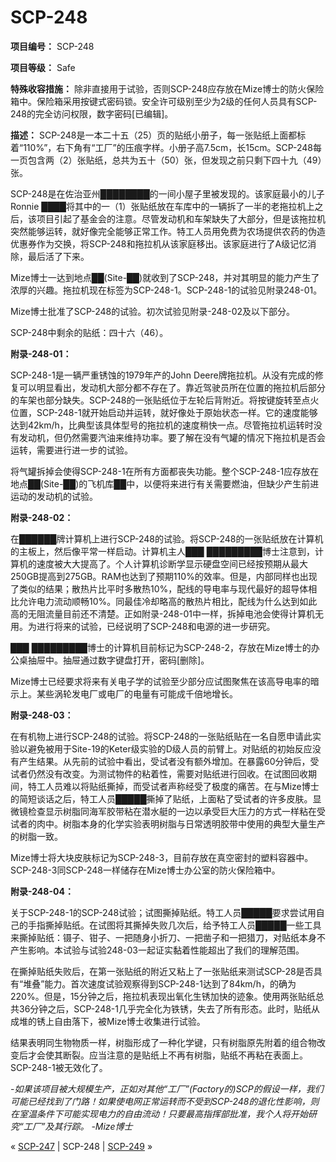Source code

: # SCP-248
                        


**项目编号：** SCP-248

**项目等级：** Safe

**特殊收容措施：** 除非直接用于试验，否则SCP-248应存放在Mize博士的防火保险箱中。保险箱采用按键式密码锁。安全许可级别至少为2级的任何人员具有SCP-248的完全访问权限，数字密码[已编辑]。

**描述：** SCP-248是一本二十五（25）页的贴纸小册子，每一张贴纸上面都标着“110%”，右下角有“工厂”的压痕字样。小册子高7.5cm，长15cm。SCP-248每一页包含两（2）张贴纸，总共为五十（50）张，但发现之前只剩下四十九（49）张。

SCP-248是在佐治亚州████████的一间小屋子里被发现的。该家庭最小的儿子Ronnie ████将其中的一（1）张贴纸放在车库中的一辆拆了一半的老拖拉机上之后，该项目引起了基金会的注意。尽管发动机和车架缺失了大部分，但是该拖拉机突然能够运转，就好像完全能够正常工作。特工人员用免费为农场提供农药的伪造优惠券作为交换，将SCP-248和拖拉机从该家庭移出。该家庭进行了A级记忆消除，最后活了下来。

Mize博士一达到地点██(Site-██)就收到了SCP-248，并对其明显的能力产生了浓厚的兴趣。拖拉机现在标签为SCP-248-1。SCP-248-1的试验见附录248-01。

Mize博士批准了SCP-248的试验。初次试验见附录-248-02及以下部分。

SCP-248中剩余的贴纸：四十六（46）。

**附录-248-01：** 

SCP-248-1是一辆严重锈蚀的1979年产的John Deere牌拖拉机。从没有完成的修复可以明显看出，发动机大部分都不存在了。靠近驾驶员所在位置的拖拉机后部分的车架也部分缺失。SCP-248的一张贴纸位于左轮后背附近。将按键旋转至点火位置，SCP-248-1就开始启动并运转，就好像处于原始状态一样。它的速度能够达到42km/h，比典型该具体型号的拖拉机的速度稍快一点。尽管拖拉机运转时没有发动机，但仍然需要汽油来维持功率。要了解在没有气罐的情况下拖拉机是否会运转，需要进行进一步的试验。

将气罐拆掉会使得SCP-248-1在所有方面都丧失功能。整个SCP-248-1应存放在地点██(Site-██)的飞机库██中，以便将来进行有关需要燃油，但缺少产生前进运动的发动机的试验。

**附录-248-02：** 

在██████牌计算机上进行SCP-248的试验。将SCP-248的一张贴纸放在计算机的主板上，然后像平常一样启动。计算机主人███ █████████博士注意到，计算机的速度被大大提高了。个人计算机诊断学显示硬盘空间已经按预期从最大250GB提高到275GB。RAM也达到了预期110%的效率。但是，内部同样也出现了类似的结果；散热片比平时多散热10%，配线的导电率与现代最好的超导体相比允许电力流动顺畅10%。同最佳冷却略高的散热片相比，配线为什么达到如此高的无阻流量目前还不清楚。正如附录-248-01中一样，拆掉电池会使得计算机无用。为进行将来的试验，已经说明了SCP-248和电源的进一步研究。

███ █████████博士的计算机目前标记为SCP-248-2，存放在Mize博士的办公桌抽屉中。抽屉通过数字键盘打开，密码[删除]。

Mize博士已经要求将来有关电子学的试验至少部分应试图聚焦在该高导电率的暗示上。某些涡轮发电厂或电厂的电量有可能成千倍地增长。

**附录-248-03：** 

在有机物上进行SCP-248的试验。将SCP-248的一张贴纸贴在一名自愿申请此实验以避免被用于Site-19的Keter级实验的D级人员的前臂上。对贴纸的初始反应没有产生结果。从先前的试验中看出，受试者没有额外增加。在暴露60分钟后，受试者仍然没有改变。为测试物件的粘着性，需要对贴纸进行回收。在试图回收期间，特工人员难以将贴纸撕掉，而受试者声称经受了极度的痛苦。在与Mize博士的简短谈话之后，特工人员█████撕掉了贴纸，上面粘了受试者的许多皮肤。显微镜检查显示树脂同海军胶带粘在潜水艇的一边以承受巨大压力的方式一样粘在受试者的肉中。树脂本身的化学实验表明树脂与日常透明胶带中使用的典型大量生产的树脂一致。

Mize博士将大块皮肤标记为SCP-248-3，目前存放在真空密封的塑料容器中。SCP-248-3同SCP-248一样储存在Mize博士办公室的防火保险箱中。

**附录-248-04：** 

关于SCP-248-1的SCP-248试验；试图撕掉贴纸。特工人员█████要求尝试用自己的手指撕掉贴纸。在试图将其撕掉失败几次后，给予特工人员█████一些工具来撕掉贴纸：镊子、钳子、一把随身小折刀、一把凿子和一把猎刀，对贴纸本身不产生影响。本试验与试验248-03一起证实黏着性能超出了我们的理解范围。

在撕掉贴纸失败后，在第一张贴纸的附近又粘上了一张贴纸来测试SCP-28是否具有“堆叠”能力。首次速度试验观察得到SCP-248-1达到了84km/h，的确为220%。但是，15分钟之后，拖拉机表现出氧化生锈加快的迹象。使用两张贴纸总共36分钟之后，SCP-248-1几乎完全化为铁锈，失去了所有形态。此时，贴纸从成堆的锈上自由落下，被Mize博士收集进行试验。

结果表明同生物物质一样，树脂形成了一种化学键，只有树脂原先附着的组合物改变后才会使其断裂。应当注意的是贴纸上不再有树脂，贴纸不再粘在表面上。SCP-248-1被无效化了。

-*如果该项目被大规模生产，正如对其他“工厂”(Factory的)SCP的假设一样，我们可能已经找到了门路！如果使电网正常运转而不受到SCP-248的退化性影响，则在室温条件下可能实现电力的自由流动！只要最高指挥部批准，我个人将开始研究“工厂”及其行踪。
-Mize博士* 



« [SCP-247](/scp-247) | SCP-248 | [SCP-249](/scp-249) »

· · · · ·

Work item: What is needed is the full material, retyped unchanged, with no pictures in it.

Exercise result:
Source code

: # SCP-248
                        


**项目编号：** SCP-248

**项目等级：** Safe

**特殊收容措施：** 除非直接用于试验，否则SCP-248应存放在Mize博士的防火保险箱中。保险箱采用按键式密码锁。安全许可级别至少为2级的任何人员具有SCP-248的完全访问权限，数字密码[已编辑]。

**描述：** SCP-248是一本二十五（25）页的贴纸小册子，每一张贴纸上面都标着“110%”，右下角有“工厂”的压痕字样。小册子高7.5cm，长15cm。SCP-248每一页包含两（2）张贴纸，总共为五十（50）张，但发现之前只剩下四十九（49）张。

SCP-248是在佐治亚州████████的一间小屋子里被发现的。该家庭最小的儿子Ronnie ████将其中的一（1）张贴纸放在车库中的一辆拆了一半的老拖拉机上之后，该项目引起了基金会的注意。尽管发动机和车架缺失了大部分，但是该拖拉机突然能够运转，就好像完全能够正常工作。特工人员用免费为农场提供农药的伪造优惠券作为交换，将SCP-248和拖拉机从该家庭移出。该家庭进行了A级记忆消除，最后活了下来。

Mize博士一达到地点██(Site-██)就收到了SCP-248，并对其明显的能力产生了浓厚的兴趣。拖拉机现在标签为SCP-248-1。SCP-248-1的试验见附录248-01。

Mize博士批准了SCP-248的试验。初次试验见附录-248-02及以下部分。

SCP-248中剩余的贴纸：四十六（46）。

**附录-248-01：** 

SCP-248-1是一辆严重锈蚀的1979年产的John Deere牌拖拉机。从没有完成的修复可以明显看出，发动机大部分都不存在了。靠近驾驶员所在位置的拖拉机后部分的车架也部分缺失。SCP-248的一张贴纸位于左轮后背附近。将按键旋转至点火位置，SCP-248-1就开始启动并运转，就好像处于原始状态一样。它的速度能够达到42km/h，比典型该具体型号的拖拉机的速度稍快一点。尽管拖拉机运转时没有发动机，但仍然需要汽油来维持功率。要了解在没有气罐的情况下拖拉机是否会运转，需要进行进一步的试验。

将气罐拆掉会使得SCP-248-1在所有方面都丧失功能。整个SCP-248-1应存放在地点██(Site-██)的飞机库██中，以便将来进行有关需要燃油，但缺少产生前进运动的发动机的试验。

**附录-248-02：** 

在██████牌计算机上进行SCP-248的试验。将SCP-248的一张贴纸放在计算机的主板上，然后像平常一样启动。计算机主人███ █████████博士注意到，计算机的速度被大大提高了。个人计算机诊断学显示硬盘空间已经按预期从最大250GB提高到275GB。RAM也达到了预期110%的效率。但是，内部同样也出现了类似的结果；散热片比平时多散热10%，配线的导电率与现代最好的超导体相比允许电力流动顺畅10%。同最佳冷却略高的散热片相比，配线为什么达到如此高的无阻流量目前还不清楚。正如附录-248-01中一样，拆掉电池会使得计算机无用。为进行将来的试验，已经说明了SCP-248和电源的进一步研究。

███ █████████博士的计算机目前标记为SCP-248-2，存放在Mize博士的办公桌抽屉中。抽屉通过数字键盘打开，密码[删除]。

Mize博士已经要求将来有关电子学的试验至少部分应试图聚焦在该高导电率的暗示上。某些涡轮发电厂或电厂的电量有可能成千倍地增长。

**附录-248-03：** 

在有机物上进行SCP-248的试验。将SCP-248的一张贴纸贴在一名自愿申请此实验以避免被用于Site-19的Keter级实验的D级人员的前臂上。对贴纸的初始反应没有产生结果。从先前的试验中看出，受试者没有额外增加。在暴露60分钟后，受试者仍然没有改变。为测试物件的粘着性，需要对贴纸进行回收。在试图回收期间，特工人员难以将贴纸撕掉，而受试者声称经受了极度的痛苦。在与Mize博士的简短谈话之后，特工人员█████撕掉了贴纸，上面粘了受试者的许多皮肤。显微镜检查显示树脂同海军胶带粘在潜水艇的一边以承受巨大压力的方式一样粘在受试者的肉中。树脂本身的化学实验表明树脂与日常透明胶带中使用的典型大量生产的树脂一致。

Mize博士将大块皮肤标记为SCP-248-3，目前存放在真空密封的塑料容器中。SCP-248-3同SCP-248一样储存在Mize博士办公室的防火保险箱中。

**附录-248-04：** 

关于SCP-248-1的SCP-248试验；试图撕掉贴纸。特工人员█████要求尝试用自己的手指撕掉贴纸。在试图将其撕掉失败几次后，给予特工人员█████一些工具来撕掉贴纸：镊子、钳子、一把随身小折刀、一把凿子和一把猎刀，对贴纸本身不产生影响。本试验与试验248-03一起证实黏着性能超出了我们的理解范围。

在撕掉贴纸失败后，在第一张贴纸的附近又粘上了一张贴纸来测试SCP-28是否具有“堆叠”能力。首次速度试验观察得到SCP-248-1达到了84km/h，的确为220%。但是，15分钟之后，拖拉机表现出氧化生锈加快的迹象。使用两张贴纸总共36分钟之后，SCP-248-1几乎完全化为铁锈，失去了所有形态。此时，贴纸从成堆的锈上自由落下，被Mize博士收集进行试验。

结果表明同生物物质一样，树脂形成了一种化学键，只有树脂原先附着的组合物改变后才会使其断裂。应当注意的是贴纸上不再有树脂，贴纸不再粘在表面上。SCP-248-1被无效化了。

-*如果该项目被大规模生产，正如对其他“工厂”(Factory的)SCP的假设一样，我们可能已经找到了门路！如果使电网正常运转而不受到SCP-248的退化性影响，则在室温条件下可能实现电力的自由流动！只要最高指挥部批准，我个人将开始研究“工厂”及其行踪。
-Mize博士* 



« [SCP-247](/scp-247) | SCP-248 | [SCP-249](/scp-249) »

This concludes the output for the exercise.